Eine Politik, bestimmt von einem verbiesterten alten Mann, dem Prinzipien mehr wert sind als Menschenleben – entgegen vieler anderer Stimmen, die eine humanistische Lösung einfordern, ja sogar einen Alleingang unseres Landes entgegen aller europapolitischen Räson – Stimmen auch aus dem politischen Lager, dem der Hardliner Seehofer angehört. Inklusive inzwischen aller potientiellen Kanzlerkandidaten, denn selbst Herr Söder hat – wenn auch spät – von „Christenpflicht“ gesprochen und davon, dass:
„Da muss Deutschland einen substanziellen Beitrag bringen. Das ist machbar und umsetzbar – da sehe ich nicht so das große Problem.“
Was mir persönlich viel zu schwammig ist und eher so wirkt, als ob da aus Kalkül mit markigen Worten in ein Horn gestossen werden soll, was andere schon lange angeblasen haben.

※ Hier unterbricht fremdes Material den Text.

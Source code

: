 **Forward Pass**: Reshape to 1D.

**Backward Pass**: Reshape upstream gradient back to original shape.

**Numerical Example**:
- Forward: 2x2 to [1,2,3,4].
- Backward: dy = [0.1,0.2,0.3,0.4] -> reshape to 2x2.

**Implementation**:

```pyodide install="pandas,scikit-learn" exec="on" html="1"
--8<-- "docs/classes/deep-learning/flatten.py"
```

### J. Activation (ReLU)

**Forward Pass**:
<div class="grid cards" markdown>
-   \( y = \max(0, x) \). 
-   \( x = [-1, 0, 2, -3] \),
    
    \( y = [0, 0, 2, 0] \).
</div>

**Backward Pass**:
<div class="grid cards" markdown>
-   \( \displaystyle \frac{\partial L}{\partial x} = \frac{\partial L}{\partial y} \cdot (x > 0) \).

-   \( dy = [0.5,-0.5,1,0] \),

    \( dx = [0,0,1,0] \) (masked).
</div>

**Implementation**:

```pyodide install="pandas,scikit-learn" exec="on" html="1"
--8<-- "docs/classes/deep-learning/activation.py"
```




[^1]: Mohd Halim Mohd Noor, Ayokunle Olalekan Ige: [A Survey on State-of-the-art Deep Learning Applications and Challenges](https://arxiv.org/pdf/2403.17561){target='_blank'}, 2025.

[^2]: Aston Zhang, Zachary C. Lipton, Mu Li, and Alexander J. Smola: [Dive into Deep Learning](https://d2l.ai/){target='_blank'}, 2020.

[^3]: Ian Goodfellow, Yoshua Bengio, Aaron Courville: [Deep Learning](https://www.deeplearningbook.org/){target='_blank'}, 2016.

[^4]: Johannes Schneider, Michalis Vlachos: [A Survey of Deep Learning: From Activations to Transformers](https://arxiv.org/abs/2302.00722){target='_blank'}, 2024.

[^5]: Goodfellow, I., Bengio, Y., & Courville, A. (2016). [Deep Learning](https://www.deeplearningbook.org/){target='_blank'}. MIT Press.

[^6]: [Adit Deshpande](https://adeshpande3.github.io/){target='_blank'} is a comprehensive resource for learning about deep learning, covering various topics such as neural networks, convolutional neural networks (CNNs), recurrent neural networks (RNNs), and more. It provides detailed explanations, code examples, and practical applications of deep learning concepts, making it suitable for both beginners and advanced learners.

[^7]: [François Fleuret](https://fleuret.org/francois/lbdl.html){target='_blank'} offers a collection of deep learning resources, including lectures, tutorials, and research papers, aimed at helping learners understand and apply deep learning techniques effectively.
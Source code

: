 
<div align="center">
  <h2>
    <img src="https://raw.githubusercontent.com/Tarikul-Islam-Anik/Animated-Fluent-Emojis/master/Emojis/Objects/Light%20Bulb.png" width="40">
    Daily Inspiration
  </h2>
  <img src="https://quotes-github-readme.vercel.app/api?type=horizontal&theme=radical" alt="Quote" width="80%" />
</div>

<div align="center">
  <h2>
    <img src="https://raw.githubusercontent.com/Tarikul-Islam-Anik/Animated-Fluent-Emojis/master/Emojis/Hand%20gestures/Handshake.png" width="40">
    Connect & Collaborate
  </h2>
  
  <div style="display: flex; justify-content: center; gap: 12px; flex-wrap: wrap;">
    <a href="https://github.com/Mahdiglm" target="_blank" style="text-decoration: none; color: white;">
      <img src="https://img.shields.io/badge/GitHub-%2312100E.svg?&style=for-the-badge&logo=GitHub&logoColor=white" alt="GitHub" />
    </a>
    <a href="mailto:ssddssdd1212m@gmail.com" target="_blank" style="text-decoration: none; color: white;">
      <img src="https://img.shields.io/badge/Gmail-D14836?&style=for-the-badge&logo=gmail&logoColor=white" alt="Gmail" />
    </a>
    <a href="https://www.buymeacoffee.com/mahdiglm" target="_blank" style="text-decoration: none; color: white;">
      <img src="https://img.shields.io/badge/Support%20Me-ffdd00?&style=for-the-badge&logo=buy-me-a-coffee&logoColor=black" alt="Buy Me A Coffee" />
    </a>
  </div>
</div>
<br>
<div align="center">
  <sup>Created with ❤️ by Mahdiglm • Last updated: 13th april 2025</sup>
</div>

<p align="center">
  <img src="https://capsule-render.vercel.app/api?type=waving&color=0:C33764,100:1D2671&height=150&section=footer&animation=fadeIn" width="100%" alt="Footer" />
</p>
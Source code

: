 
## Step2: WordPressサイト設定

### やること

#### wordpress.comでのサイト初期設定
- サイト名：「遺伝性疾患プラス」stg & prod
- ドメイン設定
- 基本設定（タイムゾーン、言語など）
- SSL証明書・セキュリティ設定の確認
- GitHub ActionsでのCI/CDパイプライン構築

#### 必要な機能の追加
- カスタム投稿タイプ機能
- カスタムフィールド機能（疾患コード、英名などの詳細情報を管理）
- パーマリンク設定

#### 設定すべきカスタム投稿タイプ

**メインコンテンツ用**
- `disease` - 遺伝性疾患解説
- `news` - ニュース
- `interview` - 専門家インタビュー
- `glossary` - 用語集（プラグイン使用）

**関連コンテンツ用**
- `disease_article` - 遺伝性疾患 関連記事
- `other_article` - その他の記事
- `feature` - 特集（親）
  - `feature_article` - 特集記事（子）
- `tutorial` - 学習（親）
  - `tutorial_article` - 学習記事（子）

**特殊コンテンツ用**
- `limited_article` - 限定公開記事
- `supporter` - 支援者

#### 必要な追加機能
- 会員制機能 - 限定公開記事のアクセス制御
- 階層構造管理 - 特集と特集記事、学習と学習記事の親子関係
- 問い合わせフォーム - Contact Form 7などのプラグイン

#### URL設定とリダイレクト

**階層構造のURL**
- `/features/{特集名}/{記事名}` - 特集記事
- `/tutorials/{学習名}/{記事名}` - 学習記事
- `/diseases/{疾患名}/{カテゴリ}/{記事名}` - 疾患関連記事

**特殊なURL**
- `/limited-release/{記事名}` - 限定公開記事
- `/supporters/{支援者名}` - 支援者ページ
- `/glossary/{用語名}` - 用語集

Geht das denn nicht konkreter, Herr Söder?
Oder könnte das dem Macher-Image schaden, welches im Verlauf der Corona-Krise aufgebaut wurde, auch fussend auf bayerischen Alleingängen?
Konkurrent Laschet war da doch etwas deutlicher mit seinem Angebot, wenigstens tausend Menschen in seinem Bundesland unterbringen zu wollen. Gar nicht zu reden von einem Herrn Röttgen, der sogar eine Zahl von Fünftausend für vorstellbar hält – was zwar eine merkbare Entlastung des Situation auf Lesbos bringen könnte, aber auch keine endgültige Lösung wäre, solange dieser Schandfleck weiter besteht.
Und auch dieser Satz passt nicht zum Macher-Image, sondern klingt gleich wieder nach Einschränkung, nach Hände in Unschuld waschen, wenn keine Lösung zustande kommt:
„Man werde in der Koalition jetzt darüber sprechen. Gleichzeitig betonte er, dass die Migrationspolitik europäisch gelöst werden müsse und es keinen deutschen Alleingang geben dürfe: „Was wir nicht machen können: Wieder ins Jahr 2015 zurückkehren, ohne Regeln, ohne Vorstellung.“ „
Also nichts begriffen, Herr Söder?
Es ist jetzt nicht die Zeit zum Reden, sondern die Zeit zum Handeln!
Und da könnte Bayern gerne mit gutem Beispiel vorangehen – an anderen Stellen ging das ja auch. Vielleicht würden dann ja auch die anderen Bundesländer mitziehen und nicht auf eine entscheidungunfähige Bundespolitik warten?
Nur zu Erinnerung:
Die Menschen auf Lesbos leben jetzt auf der Strasse, ohne ausreichend Nahrung, Wasser, Kleidung, Toiletten, medizinische Versorgung und ohne feste Unterkünfte.
Steine sind schon geflogen und Tränengas.
Und es ist nur noch ein Frage der Zeit, wann die ersten Toten zu beklagen sind.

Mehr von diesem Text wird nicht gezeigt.